Children’s Hospital spokeswoman Terry Merryman said the hospital decided not to screen candy this year because it was a better use of their time and resources to go to area schools and educate children on Halloween-night safety.
“We’ve screened candy for the past two years, but we found the number of families coming in had decreased by half,” Merryman said. “Instead, some of our nurses have gone around to area schools and given presentations on how they can enjoy a safe Halloween.”
Merryman said safety tips to the children included wearing light-colored, reflective clothing, being careful when crossing the street, making sure their parents know what route they are taking, refusing to enter a stranger’s house for any reason and not carrying candles or anything else lit by fire.
“We are not just urging children to have a safe Halloween, but are urging parents to help in making it a healthy one as well,” Merryman said. “We are suggesting alternatives to the typical candy treat, such as dried fruits or packaged raisins. If they do choose the traditional treats, they should not let their children eat it all up in one night, but instead ration it out for a week, a month, even freeze it and make it last the year.”

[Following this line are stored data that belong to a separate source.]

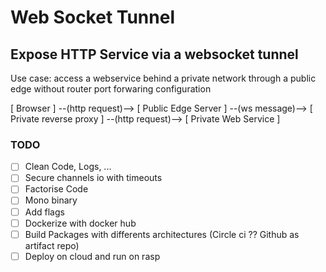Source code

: # Web Socket Tunnel 

## Expose HTTP Service via a websocket tunnel

Use case: access a webservice behind a private network through a public edge without router port forwaring configuration

[ Browser ] --(http request)--> [ Public Edge Server ] --(ws message)--> [ Private reverse proxy ] --(http request)--> [ Private Web Service ]

### TODO

- [ ] Clean Code, Logs, ...
- [ ] Secure channels io with timeouts
- [ ] Factorise Code
- [ ] Mono binary
- [ ] Add flags
- [ ] Dockerize with docker hub
- [ ] Build Packages with differents architectures (Circle ci ?? Github as artifact repo)
- [ ] Deploy on cloud and run on rasp
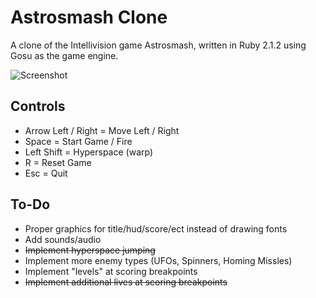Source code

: # Astrosmash Clone
A clone of the Intellivision game Astrosmash, written in Ruby 2.1.2 using Gosu as the game engine.

![Screenshot](http://i.imgur.com/l50k6ae.png "Screenshot")

Controls
--------
- Arrow Left / Right = Move Left / Right
- Space = Start Game / Fire
- Left Shift = Hyperspace (warp)
- R = Reset Game
- Esc = Quit

To-Do
--------
- Proper graphics for title/hud/score/ect instead of drawing fonts
- Add sounds/audio
- ~~Implement hyperspace jumping~~
- Implement more enemy types (UFOs, Spinners, Homing Missles)
- Implement "levels" at scoring breakpoints
- ~~Implement additional lives at scoring breakpoints~~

Hospitals offering the free X-ray screening include Alvarado, Fallbrook, Grossmont, Hillside, Scripps Clinics, Paradise Valley, Palomar Memorial, Ramona Radiology Center, Pomerado and the Sharp clinics.
The radiology supervisor at Pomerado Hospital said his hospital offers the X-ray screening as part of a community service to ensure the health and well-being of all children celebrating Halloween, and informs all of those who participate in the screening that the X-ray cannot detect poisons.
“We started providing the service in 1984 because of the pins and needles found in Girl Scout cookies earlier that year,” radiology supervisor Bob Hamilton said. “The Halloween program has been very successful the last two years, so we decided to offer it again.”